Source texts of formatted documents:

'''

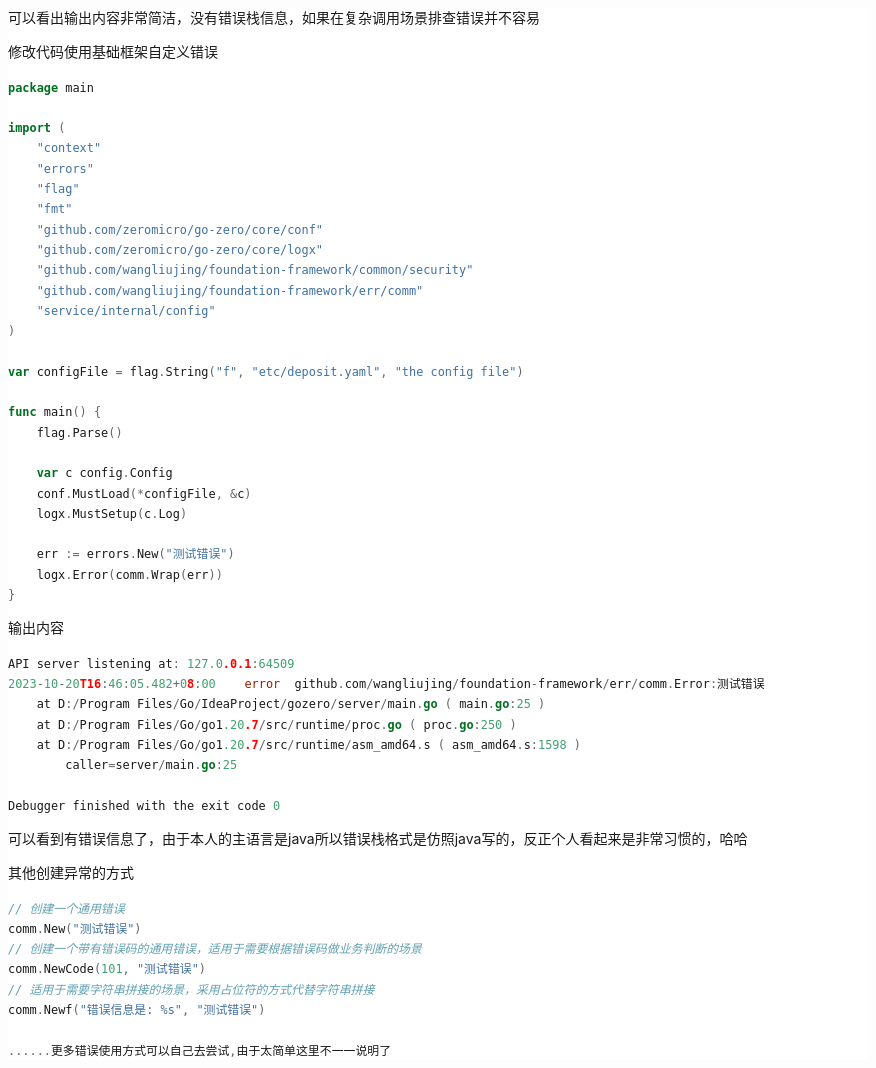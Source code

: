 可以看出输出内容非常简洁，没有错误栈信息，如果在复杂调用场景排查错误并不容易

修改代码使用基础框架自定义错误
```go
package main

import (
	"context"
	"errors"
	"flag"
	"fmt"
	"github.com/zeromicro/go-zero/core/conf"
	"github.com/zeromicro/go-zero/core/logx"
	"github.com/wangliujing/foundation-framework/common/security"
	"github.com/wangliujing/foundation-framework/err/comm"
	"service/internal/config"
)

var configFile = flag.String("f", "etc/deposit.yaml", "the config file")

func main() {
	flag.Parse()

	var c config.Config
	conf.MustLoad(*configFile, &c)
	logx.MustSetup(c.Log)

	err := errors.New("测试错误")
	logx.Error(comm.Wrap(err))
}
```
输出内容
```go
API server listening at: 127.0.0.1:64509
2023-10-20T16:46:05.482+08:00    error  github.com/wangliujing/foundation-framework/err/comm.Error:测试错误
    at D:/Program Files/Go/IdeaProject/gozero/server/main.go ( main.go:25 )
    at D:/Program Files/Go/go1.20.7/src/runtime/proc.go ( proc.go:250 )
    at D:/Program Files/Go/go1.20.7/src/runtime/asm_amd64.s ( asm_amd64.s:1598 )
        caller=server/main.go:25

Debugger finished with the exit code 0
```
可以看到有错误信息了，由于本人的主语言是java所以错误栈格式是仿照java写的，反正个人看起来是非常习惯的，哈哈

其他创建异常的方式
```go
// 创建一个通用错误
comm.New("测试错误")
// 创建一个带有错误码的通用错误，适用于需要根据错误码做业务判断的场景
comm.NewCode(101, "测试错误")
// 适用于需要字符串拼接的场景，采用占位符的方式代替字符串拼接
comm.Newf("错误信息是: %s", "测试错误")

......更多错误使用方式可以自己去尝试,由于太简单这里不一一说明了
```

'''

* WHAT YOU WILL DO
Transcribe each entry exactly; images stay out.

* REPLY TO THE EXERCISE
Source code

: 可以看出输出内容非常简洁，没有错误栈信息，如果在复杂调用场景排查错误并不容易

修改代码使用基础框架自定义错误
```go
package main

import (
	"context"
	"errors"
	"flag"
	"fmt"
	"github.com/zeromicro/go-zero/core/conf"
	"github.com/zeromicro/go-zero/core/logx"
	"github.com/wangliujing/foundation-framework/common/security"
	"github.com/wangliujing/foundation-framework/err/comm"
	"service/internal/config"
)

var configFile = flag.String("f", "etc/deposit.yaml", "the config file")

func main() {
	flag.Parse()

	var c config.Config
	conf.MustLoad(*configFile, &c)
	logx.MustSetup(c.Log)

	err := errors.New("测试错误")
	logx.Error(comm.Wrap(err))
}
```
输出内容
```go
API server listening at: 127.0.0.1:64509
2023-10-20T16:46:05.482+08:00    error  github.com/wangliujing/foundation-framework/err/comm.Error:测试错误
    at D:/Program Files/Go/IdeaProject/gozero/server/main.go ( main.go:25 )
    at D:/Program Files/Go/go1.20.7/src/runtime/proc.go ( proc.go:250 )
    at D:/Program Files/Go/go1.20.7/src/runtime/asm_amd64.s ( asm_amd64.s:1598 )
        caller=server/main.go:25

Debugger finished with the exit code 0
```
可以看到有错误信息了，由于本人的主语言是java所以错误栈格式是仿照java写的，反正个人看起来是非常习惯的，哈哈

其他创建异常的方式
```go
// 创建一个通用错误
comm.New("测试错误")
// 创建一个带有错误码的通用错误，适用于需要根据错误码做业务判断的场景
comm.NewCode(101, "测试错误")
// 适用于需要字符串拼接的场景，采用占位符的方式代替字符串拼接
comm.Newf("错误信息是: %s", "测试错误")

......更多错误使用方式可以自己去尝试,由于太简单这里不一一说明了
```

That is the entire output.